■ Assigned task: Search the data below for the string "Type" and copy all lines where it shows up.

■ Given entries:
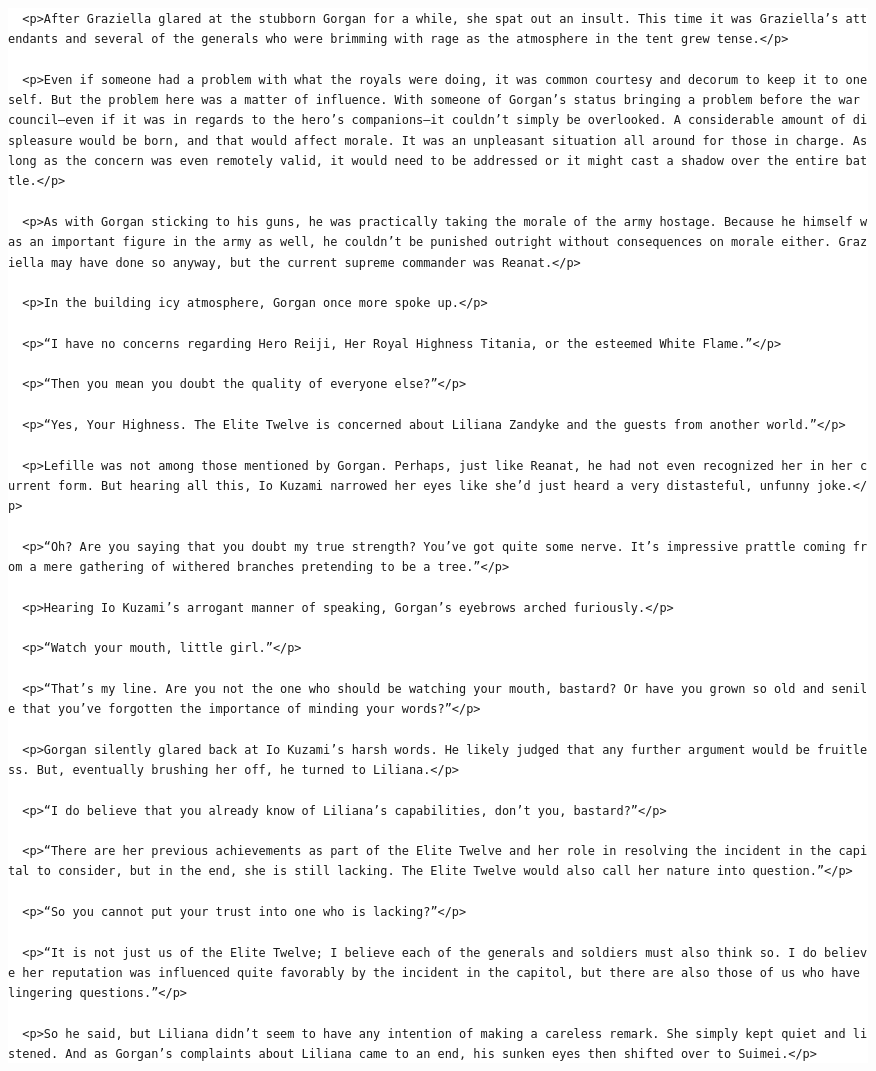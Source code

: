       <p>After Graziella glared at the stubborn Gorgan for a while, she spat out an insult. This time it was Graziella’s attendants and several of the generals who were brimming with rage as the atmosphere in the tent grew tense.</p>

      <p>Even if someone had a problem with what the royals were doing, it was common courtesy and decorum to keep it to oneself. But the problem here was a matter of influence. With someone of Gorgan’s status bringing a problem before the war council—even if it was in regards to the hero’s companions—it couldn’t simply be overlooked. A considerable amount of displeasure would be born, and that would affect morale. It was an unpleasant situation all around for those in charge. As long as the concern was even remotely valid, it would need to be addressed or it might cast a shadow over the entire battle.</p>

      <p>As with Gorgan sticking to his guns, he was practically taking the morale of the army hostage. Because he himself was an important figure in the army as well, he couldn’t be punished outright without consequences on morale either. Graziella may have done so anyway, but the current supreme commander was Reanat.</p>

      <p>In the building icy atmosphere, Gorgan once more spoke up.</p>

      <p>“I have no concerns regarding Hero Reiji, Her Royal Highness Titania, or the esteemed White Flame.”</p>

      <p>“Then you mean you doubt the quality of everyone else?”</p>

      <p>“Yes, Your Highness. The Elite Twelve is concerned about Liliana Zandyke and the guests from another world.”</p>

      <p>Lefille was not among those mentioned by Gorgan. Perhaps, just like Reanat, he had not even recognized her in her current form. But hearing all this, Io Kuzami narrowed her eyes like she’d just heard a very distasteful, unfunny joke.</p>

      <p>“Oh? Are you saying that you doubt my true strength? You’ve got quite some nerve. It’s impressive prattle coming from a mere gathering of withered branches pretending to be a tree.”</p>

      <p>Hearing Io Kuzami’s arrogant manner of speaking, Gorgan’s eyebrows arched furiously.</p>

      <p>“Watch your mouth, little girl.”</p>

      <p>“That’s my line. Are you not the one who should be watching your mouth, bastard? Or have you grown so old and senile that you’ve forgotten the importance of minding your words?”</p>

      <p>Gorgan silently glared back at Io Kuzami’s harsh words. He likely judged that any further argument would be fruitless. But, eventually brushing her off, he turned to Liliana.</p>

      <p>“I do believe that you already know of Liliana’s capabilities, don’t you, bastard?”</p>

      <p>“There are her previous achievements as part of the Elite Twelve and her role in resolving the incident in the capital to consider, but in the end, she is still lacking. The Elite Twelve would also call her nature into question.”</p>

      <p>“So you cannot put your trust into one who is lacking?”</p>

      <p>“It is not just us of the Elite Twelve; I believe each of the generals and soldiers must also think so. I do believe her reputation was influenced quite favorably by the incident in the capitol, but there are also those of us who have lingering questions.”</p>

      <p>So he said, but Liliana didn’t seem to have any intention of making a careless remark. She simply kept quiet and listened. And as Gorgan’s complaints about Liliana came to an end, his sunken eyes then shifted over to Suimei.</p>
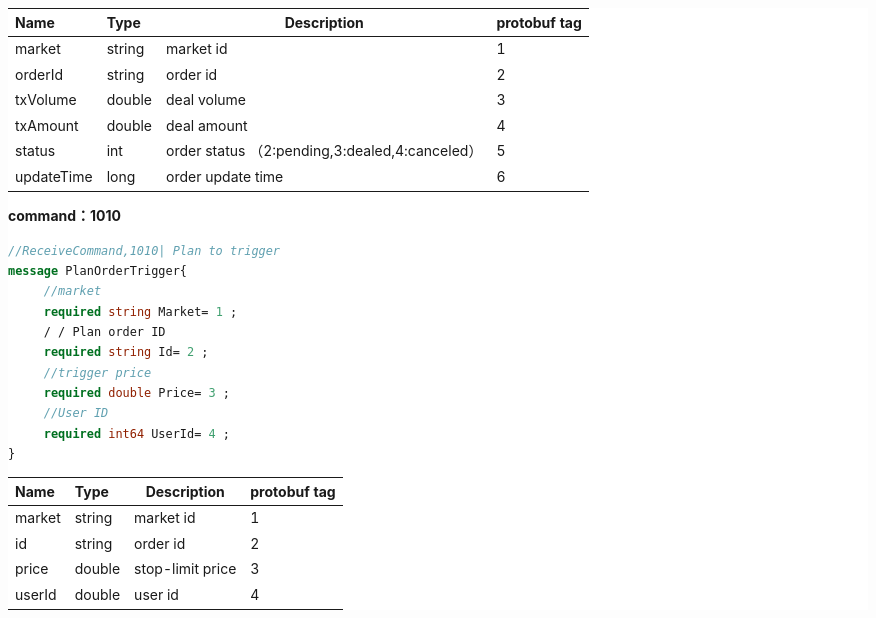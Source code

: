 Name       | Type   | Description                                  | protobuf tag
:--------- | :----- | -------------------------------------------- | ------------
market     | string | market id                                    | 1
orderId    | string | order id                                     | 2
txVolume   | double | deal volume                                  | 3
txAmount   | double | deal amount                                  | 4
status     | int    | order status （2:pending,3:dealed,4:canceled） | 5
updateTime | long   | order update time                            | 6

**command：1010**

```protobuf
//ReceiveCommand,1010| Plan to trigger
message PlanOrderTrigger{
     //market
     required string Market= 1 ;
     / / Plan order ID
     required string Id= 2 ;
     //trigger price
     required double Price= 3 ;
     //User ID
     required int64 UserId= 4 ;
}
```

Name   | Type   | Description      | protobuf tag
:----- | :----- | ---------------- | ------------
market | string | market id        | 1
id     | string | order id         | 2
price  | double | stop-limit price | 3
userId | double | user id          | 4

■ Response box:
: Name       | Type   | Description                                  | protobuf tag
Name   | Type   | Description      | protobuf tag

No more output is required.